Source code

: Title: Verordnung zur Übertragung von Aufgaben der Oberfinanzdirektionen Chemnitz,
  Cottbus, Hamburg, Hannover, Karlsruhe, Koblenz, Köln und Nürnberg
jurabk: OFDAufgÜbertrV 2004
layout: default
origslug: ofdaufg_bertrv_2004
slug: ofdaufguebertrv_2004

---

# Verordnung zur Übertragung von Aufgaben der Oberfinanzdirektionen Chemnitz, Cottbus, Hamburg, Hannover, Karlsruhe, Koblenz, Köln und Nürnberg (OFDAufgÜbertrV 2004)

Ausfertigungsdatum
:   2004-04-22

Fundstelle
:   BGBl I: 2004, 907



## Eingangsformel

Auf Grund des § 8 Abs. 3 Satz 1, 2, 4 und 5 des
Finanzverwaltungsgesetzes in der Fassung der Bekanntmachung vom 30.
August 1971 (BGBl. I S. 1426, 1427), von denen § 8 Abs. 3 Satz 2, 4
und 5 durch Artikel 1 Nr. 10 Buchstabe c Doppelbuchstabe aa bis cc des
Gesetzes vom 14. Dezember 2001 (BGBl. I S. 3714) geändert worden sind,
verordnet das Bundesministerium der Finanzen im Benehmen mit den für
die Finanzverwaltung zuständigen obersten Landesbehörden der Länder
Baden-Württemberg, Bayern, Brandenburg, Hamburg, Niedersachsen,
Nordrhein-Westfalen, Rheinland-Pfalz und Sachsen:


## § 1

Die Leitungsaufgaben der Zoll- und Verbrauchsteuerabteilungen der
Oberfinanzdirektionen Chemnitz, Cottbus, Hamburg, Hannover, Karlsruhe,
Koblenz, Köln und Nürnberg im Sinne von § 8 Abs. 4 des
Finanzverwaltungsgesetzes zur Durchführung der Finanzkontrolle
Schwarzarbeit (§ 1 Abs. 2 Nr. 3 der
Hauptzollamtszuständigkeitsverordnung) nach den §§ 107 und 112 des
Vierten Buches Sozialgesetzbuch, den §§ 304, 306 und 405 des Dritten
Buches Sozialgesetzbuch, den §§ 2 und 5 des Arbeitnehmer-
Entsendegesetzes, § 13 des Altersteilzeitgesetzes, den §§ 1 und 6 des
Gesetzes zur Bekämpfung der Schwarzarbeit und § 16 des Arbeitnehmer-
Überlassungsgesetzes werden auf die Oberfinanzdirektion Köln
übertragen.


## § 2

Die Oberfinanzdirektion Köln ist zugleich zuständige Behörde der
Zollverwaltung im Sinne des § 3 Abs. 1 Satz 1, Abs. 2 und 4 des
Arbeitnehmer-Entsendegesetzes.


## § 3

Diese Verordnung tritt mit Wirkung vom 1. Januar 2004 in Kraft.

§ **Problem**
Nothing is to be left out; reproduce each record exactly.

§ **Solved exercise**
Source code

: Title: Verordnung zur Übertragung von Aufgaben der Oberfinanzdirektionen Chemnitz,
  Cottbus, Hamburg, Hannover, Karlsruhe, Koblenz, Köln und Nürnberg
jurabk: OFDAufgÜbertrV 2004
layout: default
origslug: ofdaufg_bertrv_2004
slug: ofdaufguebertrv_2004

---

# Verordnung zur Übertragung von Aufgaben der Oberfinanzdirektionen Chemnitz, Cottbus, Hamburg, Hannover, Karlsruhe, Koblenz, Köln und Nürnberg (OFDAufgÜbertrV 2004)

Ausfertigungsdatum
:   2004-04-22

Fundstelle
:   BGBl I: 2004, 907



## Eingangsformel

Auf Grund des § 8 Abs. 3 Satz 1, 2, 4 und 5 des
Finanzverwaltungsgesetzes in der Fassung der Bekanntmachung vom 30.
August 1971 (BGBl. I S. 1426, 1427), von denen § 8 Abs. 3 Satz 2, 4
und 5 durch Artikel 1 Nr. 10 Buchstabe c Doppelbuchstabe aa bis cc des
Gesetzes vom 14. Dezember 2001 (BGBl. I S. 3714) geändert worden sind,
verordnet das Bundesministerium der Finanzen im Benehmen mit den für
die Finanzverwaltung zuständigen obersten Landesbehörden der Länder
Baden-Württemberg, Bayern, Brandenburg, Hamburg, Niedersachsen,
Nordrhein-Westfalen, Rheinland-Pfalz und Sachsen:


## § 1

Die Leitungsaufgaben der Zoll- und Verbrauchsteuerabteilungen der
Oberfinanzdirektionen Chemnitz, Cottbus, Hamburg, Hannover, Karlsruhe,
Koblenz, Köln und Nürnberg im Sinne von § 8 Abs. 4 des
Finanzverwaltungsgesetzes zur Durchführung der Finanzkontrolle
Schwarzarbeit (§ 1 Abs. 2 Nr. 3 der
Hauptzollamtszuständigkeitsverordnung) nach den §§ 107 und 112 des
Vierten Buches Sozialgesetzbuch, den §§ 304, 306 und 405 des Dritten
Buches Sozialgesetzbuch, den §§ 2 und 5 des Arbeitnehmer-
Entsendegesetzes, § 13 des Altersteilzeitgesetzes, den §§ 1 und 6 des
Gesetzes zur Bekämpfung der Schwarzarbeit und § 16 des Arbeitnehmer-
Überlassungsgesetzes werden auf die Oberfinanzdirektion Köln
übertragen.


## § 2

Die Oberfinanzdirektion Köln ist zugleich zuständige Behörde der
Zollverwaltung im Sinne des § 3 Abs. 1 Satz 1, Abs. 2 und 4 des
Arbeitnehmer-Entsendegesetzes.


## § 3

Diese Verordnung tritt mit Wirkung vom 1. Januar 2004 in Kraft.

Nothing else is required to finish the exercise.